DATA TO EXAMINE:
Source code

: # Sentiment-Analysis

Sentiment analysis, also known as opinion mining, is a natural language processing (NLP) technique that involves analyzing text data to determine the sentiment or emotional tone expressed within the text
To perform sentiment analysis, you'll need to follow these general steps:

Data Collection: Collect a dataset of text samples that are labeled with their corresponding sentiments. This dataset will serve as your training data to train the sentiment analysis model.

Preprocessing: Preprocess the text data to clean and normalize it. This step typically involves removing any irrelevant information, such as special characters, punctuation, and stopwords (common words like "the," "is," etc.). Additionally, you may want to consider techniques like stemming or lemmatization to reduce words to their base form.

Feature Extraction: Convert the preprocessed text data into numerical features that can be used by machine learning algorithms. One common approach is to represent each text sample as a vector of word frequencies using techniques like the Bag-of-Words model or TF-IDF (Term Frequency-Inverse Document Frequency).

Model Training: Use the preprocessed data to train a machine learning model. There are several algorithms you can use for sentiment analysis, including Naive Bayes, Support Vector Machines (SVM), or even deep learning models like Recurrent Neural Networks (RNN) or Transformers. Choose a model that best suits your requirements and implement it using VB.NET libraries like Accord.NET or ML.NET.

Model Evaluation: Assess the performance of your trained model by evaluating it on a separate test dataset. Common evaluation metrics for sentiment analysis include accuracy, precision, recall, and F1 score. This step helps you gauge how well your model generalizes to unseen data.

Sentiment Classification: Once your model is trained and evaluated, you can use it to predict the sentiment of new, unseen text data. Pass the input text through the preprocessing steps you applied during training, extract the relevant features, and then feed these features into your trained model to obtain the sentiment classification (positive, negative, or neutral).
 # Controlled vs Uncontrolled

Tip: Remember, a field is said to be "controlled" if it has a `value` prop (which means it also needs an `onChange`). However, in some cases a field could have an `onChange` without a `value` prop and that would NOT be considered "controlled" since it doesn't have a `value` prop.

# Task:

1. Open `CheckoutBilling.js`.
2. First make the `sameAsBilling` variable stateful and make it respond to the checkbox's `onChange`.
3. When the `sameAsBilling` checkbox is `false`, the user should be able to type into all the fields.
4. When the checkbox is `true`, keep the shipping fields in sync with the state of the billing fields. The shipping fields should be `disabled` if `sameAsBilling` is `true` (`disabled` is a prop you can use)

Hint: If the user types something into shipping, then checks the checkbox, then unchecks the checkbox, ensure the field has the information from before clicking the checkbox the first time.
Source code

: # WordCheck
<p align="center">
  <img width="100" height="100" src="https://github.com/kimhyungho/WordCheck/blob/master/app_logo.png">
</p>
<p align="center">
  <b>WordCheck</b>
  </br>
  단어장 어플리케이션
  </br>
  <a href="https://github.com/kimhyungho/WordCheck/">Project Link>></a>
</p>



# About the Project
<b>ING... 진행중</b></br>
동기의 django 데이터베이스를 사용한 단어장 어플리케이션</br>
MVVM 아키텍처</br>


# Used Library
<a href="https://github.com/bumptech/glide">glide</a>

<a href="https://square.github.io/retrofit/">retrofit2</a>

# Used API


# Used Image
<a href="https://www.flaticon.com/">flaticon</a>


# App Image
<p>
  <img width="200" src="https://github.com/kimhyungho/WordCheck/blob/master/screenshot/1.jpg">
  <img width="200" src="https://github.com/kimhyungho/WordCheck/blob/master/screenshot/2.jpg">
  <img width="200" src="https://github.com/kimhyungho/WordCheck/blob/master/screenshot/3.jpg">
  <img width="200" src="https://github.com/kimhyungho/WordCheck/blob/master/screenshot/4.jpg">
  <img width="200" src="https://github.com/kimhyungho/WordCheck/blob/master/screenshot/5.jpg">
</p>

BRIEF: All lines from the opening of the listing above through the line that contains "Feature Extraction: Convert" should be given again exactly, and nothing more.

FINAL ANSWER:
Source code

: # Sentiment-Analysis

Sentiment analysis, also known as opinion mining, is a natural language processing (NLP) technique that involves analyzing text data to determine the sentiment or emotional tone expressed within the text
To perform sentiment analysis, you'll need to follow these general steps:

Data Collection: Collect a dataset of text samples that are labeled with their corresponding sentiments. This dataset will serve as your training data to train the sentiment analysis model.

Preprocessing: Preprocess the text data to clean and normalize it. This step typically involves removing any irrelevant information, such as special characters, punctuation, and stopwords (common words like "the," "is," etc.). Additionally, you may want to consider techniques like stemming or lemmatization to reduce words to their base form.

Feature Extraction: Convert the preprocessed text data into numerical features that can be used by machine learning algorithms. One common approach is to represent each text sample as a vector of word frequencies using techniques like the Bag-of-Words model or TF-IDF (Term Frequency-Inverse Document Frequency).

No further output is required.